# Security Policy
## Supported Versions
We take security seriously and provide security updates for the latest version of busd.
## Reporting a Vulnerability
**Please do not report security vulnerabilities through public GitHub issues.**
If you discover a security vulnerability in busd, please report it privately by emailing
**zeenixATgmail**.
Please include the following information in your report:
- A clear description of the vulnerability
- Steps to reproduce the issue
- Potential impact and attack scenarios
- Any suggested fixes or mitigations
- Your contact information for follow-up questions
### What constitutes a security vulnerability?

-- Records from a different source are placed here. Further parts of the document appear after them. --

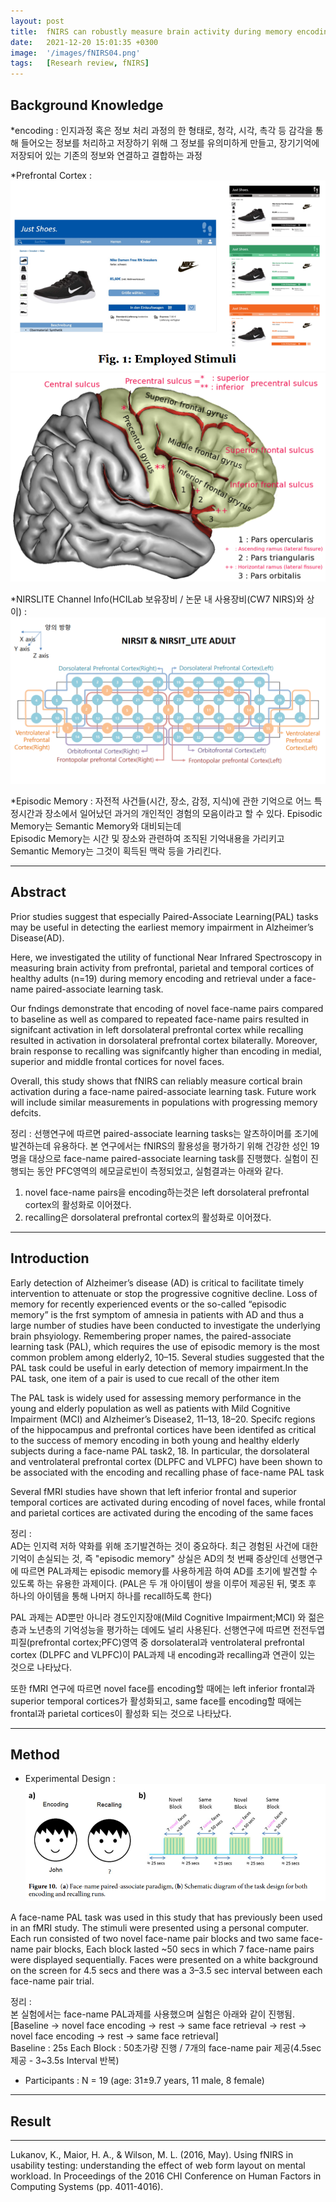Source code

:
```yaml
---
layout: post
title:  fNIRS can robustly measure brain activity during memory encoding and retrieval in healthy subjects
date:   2021-12-20 15:01:35 +0300
image:  '/images/fNIRS04.png'
tags:   [Researh review, fNIRS]
---
```

## Background Knowledge<br/>
*encoding : 인지과정 혹은 정보 처리 과정의 한 형태로, 청각, 시각, 촉각 등 감각을 통해 들어오는 정보를 처리하고 저장하기 위해 그 정보를 유의미하게 만들고, 장기기억에 저장되어 있는 기존의 정보와 연결하고 결합하는 과정<br/>

*Prefrontal Cortex : <br/>
<img src="/images/Posting/ResearchReview/fNIRS/02.png" alt="Project"><br/>
<img src="/images/Posting/ResearchReview/fNIRS/14.png" alt="Project"><br/>

*NIRSLITE Channel Info(HCILab 보유장비 / 논문 내 사용장비(CW7 NIRS)와 상이) : <br/>
<img src="/images/Posting/ResearchReview/fNIRS/13.png" alt="Project"><br/>

*Episodic Memory : 자전적 사건들(시간, 장소, 감정, 지식)에 관한 기억으로 어느 특정시간과 장소에서 일어났던 과거의 개인적인 경험의 모음이라고 할 수 있다. Episodic Memory는 Semantic Memory와 대비되는데  
Episodic Memory는 시간 및 장소와 관련하여 조직된 기억내용을 가리키고 Semantic Memory는 그것이 획득된 맥락 등을 가리킨다.

___

## Abstract<br/>
Prior studies suggest that especially Paired-Associate Learning(PAL) tasks may be useful in detecting the earliest memory impairment in Alzheimer’s Disease(AD). <br/>

Here, we investigated the utility of functional Near Infrared Spectroscopy in measuring brain activity from prefrontal, parietal and temporal cortices of healthy adults (n=19) during memory encoding and  retrieval under a face-name paired-associate learning task. <br/>

Our fndings demonstrate that encoding of novel face-name pairs compared to baseline as well as compared to repeated face-name pairs resulted in signifcant activation in left dorsolateral prefrontal cortex while recalling resulted in activation in dorsolateral prefrontal cortex bilaterally. Moreover, brain response to recalling was signifcantly higher than encoding in medial, superior and middle frontal cortices for novel faces. <br/>

Overall, this study shows that fNIRS can reliably measure cortical brain activation during a face-name paired-associate learning task. Future work will include similar measurements in populations with progressing memory defcits.<br/>

정리 : 
선행연구에 따르면 paired-associate learning tasks는 알츠하이머를 조기에 발견하는데 유용하다. 본 연구에서는 fNIRS의 활용성을 평가하기 위해 건강한 성인 19명을 대상으로 face-name paired-associate learning task를 진행했다. 실험이 진행되는 동안 PFC영역의 헤모글로빈이 측정되었고, 실험결과는 아래와 같다.<br/>
1. novel face-name pairs을 encoding하는것은 left dorsolateral prefrontal cortex의 활성화로 이어졌다.<br/>
2. recalling은 dorsolateral prefrontal cortex의 활성화로 이어졌다.<br/>

___
## Introduction<br/>
Early detection of Alzheimer’s disease (AD) is critical to facilitate timely intervention to attenuate or stop the progressive cognitive decline. Loss of memory for recently experienced events or the so-called “episodic memory” is the frst symptom of amnesia in patients with AD and thus a large number of studies have been conducted to investigate the underlying brain phsyiology. Remembering proper names, the paired-associate learning task (PAL), which requires the use of episodic
memory is the most common problem among elderly2, 10–15. Several studies suggested that the PAL task could be useful in early detection of memory impairment.In the PAL task, one item of a pair is used to cue recall of the other item<br/>

The PAL task is widely used for assessing memory performance in the young and elderly population as well as patients with Mild Cognitive Impairment (MCI) and Alzheimer’s Disease2, 11–13, 18–20. Specifc regions of the hippocampus and prefrontal cortices have been identifed as critical to the success of memory encoding in both young and healthy elderly subjects during a face-name PAL task2, 18. In particular, the dorsolateral and ventrolateral prefrontal cortex (DLPFC and VLPFC) have been shown to be associated with the encoding and recalling phase of face-name PAL task

Several fMRI studies have shown that left inferior frontal and superior temporal cortices are activated during encoding of novel faces, while frontal and parietal cortices are activated during the encoding of the same faces

정리 :<br/>
AD는 인지력 저하 약화를 위해 조기발견하는 것이 중요하다. 최근 경험된 사건에 대한 기억이 손실되는 것, 즉 "episodic memory" 상실은 AD의 첫 번째 증상인데 선행연구에 따르면 PAL과제는 episodic memory를 사용하게끔 하여 AD를 초기에 발견할 수 있도록 하는 유용한 과제이다. (PAL은 두 개 아이템이 쌍을 이루어 제공된 뒤, 몇초 후 하나의 아이템을 통해 나머지 하나를 recall하도록 한다)

PAL 과제는 AD뿐만 아니라 경도인지장애(Mild Cognitive Impairment;MCI) 와 젊은층과 노년층의 기억성능을 평가하는 데에도 널리 사용된다. 선행연구에 따르면 전전두엽피질(prefrontal cortex;PFC)영역 중 dorsolateral과 ventrolateral prefrontal cortex (DLPFC and VLPFC)이 PAL과제 내 encoding과 recalling과 연관이 있는 것으로 나타났다.

또한 fMRI 연구에 따르면 novel face를 encoding할 때에는 left inferior frontal과 superior temporal cortices가 활성화되고, same face를 encoding할 때에는 frontal과 parietal cortices이 활성화 되는 것으로 나타났다.
___

## Method <br/>
* Experimental Design :<br/>
<img src="/images/Posting/ResearchReview/fNIRS/15.png" alt="Project"><br/>

A face-name PAL task was used in this study that has previously been used in an fMRI study.
The stimuli were presented using a personal computer. Each run consisted of two novel face-name pair blocks and two same face-name pair blocks, Each block lasted ~50 secs in which 7 face-name pairs were displayed sequentially. Faces were presented on a white background on the screen for 4.5 secs and there was a 3–3.5 sec interval between each face-name pair trial.

정리 : <br/>
본 실험에서는 face-name PAL과제를 사용했으며 실험은 아래와 같이 진행됨.<br/>
[Baseline -> novel face encoding -> rest -> same face retrieval -> rest -> novel face encoding -> rest -> same face retrieval]<br/>
Baseline : 25s
Each Block : 50초가량 진행 / 7개의 face-name pair 제공(4.5sec제공 - 3~3.5s Interval 반복) <br/>


* Participants : N = 19 (age: 31±9.7 years, 11 male, 8 female)<br/>

___

## Result <br/>

___

Lukanov, K., Maior, H. A., & Wilson, M. L. (2016, May). Using fNIRS in usability testing: understanding the effect of web form layout on mental workload. In Proceedings of the 2016 CHI Conference on Human Factors in Computing Systems (pp. 4011-4016).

For busd as a D-Bus broker, security vulnerabilities may include but are not limited to:
- **Authentication bypass**: Circumventing client authentication or connection validation
- **Policy enforcement failures**: Allowing clients to send/receive messages that violate
configured security policies
- **Privilege escalation**: Enabling unprivileged clients to perform privileged operations or
impersonate system services
- **Memory safety violations**: Use-after-free, buffer overflows, or other memory corruption
issues in the broker process
- **Message routing exploits**: Ability to redirect, intercept, or modify messages between
clients
- **Denial of service**: Maliciously crafted messages or connection patterns causing broker
crashes or resource exhaustion
- **Information disclosure**: Leaking sensitive information between isolated clients or exposing
broker internals
- **Name ownership hijacking**: Unauthorized takeover of well-known service names
- **Monitor bypass**: Circumventing monitoring restrictions to eavesdrop on bus traffic
- **Configuration bypass**: Overriding or bypassing XML configuration policies
## Response Timeline
We are committed to responding to security reports promptly:
- **Acknowledgment**: We will acknowledge receipt of your vulnerability report within
**48 hours**
- **Initial assessment**: We will provide an initial assessment of the report within
**5 business days**
- **Regular updates**: We will provide progress updates at least every **7 days** until
resolution
- **Resolution**: We aim to provide a fix or mitigation within **30 days** for critical
vulnerabilities
Response times may vary based on the complexity of the issue and availability of maintainers.
## Disclosure Policy
We follow a coordinated disclosure process:
1. **Private disclosure**: We will work with you to understand and validate the vulnerability
2. **Fix development**: We will develop and test a fix in a private repository if necessary
3. **Coordinated release**: We will coordinate the public disclosure with the release of a fix
4. **Public disclosure**: After a fix is available, we will publish a security advisory
We request that you:
- Give us reasonable time to address the vulnerability before making it public
- Avoid accessing or modifying data beyond what is necessary to demonstrate the vulnerability
- Act in good faith and avoid privacy violations or destructive behavior
## Security Advisories
Published security advisories will be available through:
- GitHub Security Advisories on the
[busd repository](https://github.com/z-galaxy/busd/security/advisories)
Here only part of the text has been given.